The first such indication was when the Lord Chief Justice dismissed an appeal against sentence in the sellafield/network rail appeals (R v Sellafield/Network Rail [2014] EWCA (Crim) 49 Env LR 19). Sellafield had a turnover of £1.6 billion and an annual profit of £29 million, had been fined £700,000 for offences relating to the disposal of radioactive waste. Network rail, with turnover of £6.2 billion, had been fined £500,000 following a collision at an unmanned level crossing which resulted in very serious injuries to a child.

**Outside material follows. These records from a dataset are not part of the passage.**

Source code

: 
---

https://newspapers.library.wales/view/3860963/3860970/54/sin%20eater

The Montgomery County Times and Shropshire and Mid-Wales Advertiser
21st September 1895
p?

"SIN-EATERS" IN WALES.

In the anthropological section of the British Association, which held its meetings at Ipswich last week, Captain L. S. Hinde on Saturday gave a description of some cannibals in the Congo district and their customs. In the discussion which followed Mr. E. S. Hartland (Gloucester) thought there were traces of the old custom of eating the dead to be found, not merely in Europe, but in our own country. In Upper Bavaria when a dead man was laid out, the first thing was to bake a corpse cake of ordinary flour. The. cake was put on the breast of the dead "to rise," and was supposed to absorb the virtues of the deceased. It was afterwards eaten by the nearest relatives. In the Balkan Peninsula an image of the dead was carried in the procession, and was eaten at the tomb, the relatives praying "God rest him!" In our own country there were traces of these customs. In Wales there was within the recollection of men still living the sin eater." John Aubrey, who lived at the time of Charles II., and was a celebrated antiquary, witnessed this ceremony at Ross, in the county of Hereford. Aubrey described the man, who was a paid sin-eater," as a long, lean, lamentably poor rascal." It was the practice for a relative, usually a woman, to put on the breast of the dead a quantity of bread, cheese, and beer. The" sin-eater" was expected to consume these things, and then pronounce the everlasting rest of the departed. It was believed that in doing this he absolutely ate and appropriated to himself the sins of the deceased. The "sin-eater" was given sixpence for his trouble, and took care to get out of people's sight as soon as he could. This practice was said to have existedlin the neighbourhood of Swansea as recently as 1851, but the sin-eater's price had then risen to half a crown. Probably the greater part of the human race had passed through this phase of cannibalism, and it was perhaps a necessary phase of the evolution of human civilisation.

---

The direction of travel was set: the court held that the fine imposed on a company of Network Rail’s size represented a very generous discount for the mitigation advanced, and a materially greater fine could not have been criticised.
So, it was no real surprise that shortly after, the Lord Chief Justice dismissed an appeal against sentence for offences contrary to regulations 12(1), 38(1)(a) and 39(1) Environmental Permitting Regulations 2010 in R (on the prosecution of the Environment Agency) v Southern Water Services Ltd [2014] 2 Cr App R (S) 29. That case concerned discharge of sewage effluent without compliance with conditions on an environmental permit. The court held that there was no basis for interfering with the £200,000 fine imposed by the judge. Indeed, again, the court would not have interfered with a fine very substantially greater than that imposed upon this company in the circumstances of the case.
Hence, this case and similar sentencing appeals in 2014 repeat a well known message, namely that financial penalties should be of a level to bring home the message to the board and shareholders of corporate bodies that their duties in respect of the environment must be properly discharged (see F Howe and Son Engineering v HSE [1999] 2 Cr App R (s) 37 per Scott Baker J – “A fine needs to be large enough to bring that message home where the defendant is a company not only to those who manage it but also to its shareholders.”) . The difference between 1999 and today is that the message is to be measured in millions, not some low tens of thousands. That is a message which any large organization might like to consider now rather than when it has to explain its role in an unfortunate event.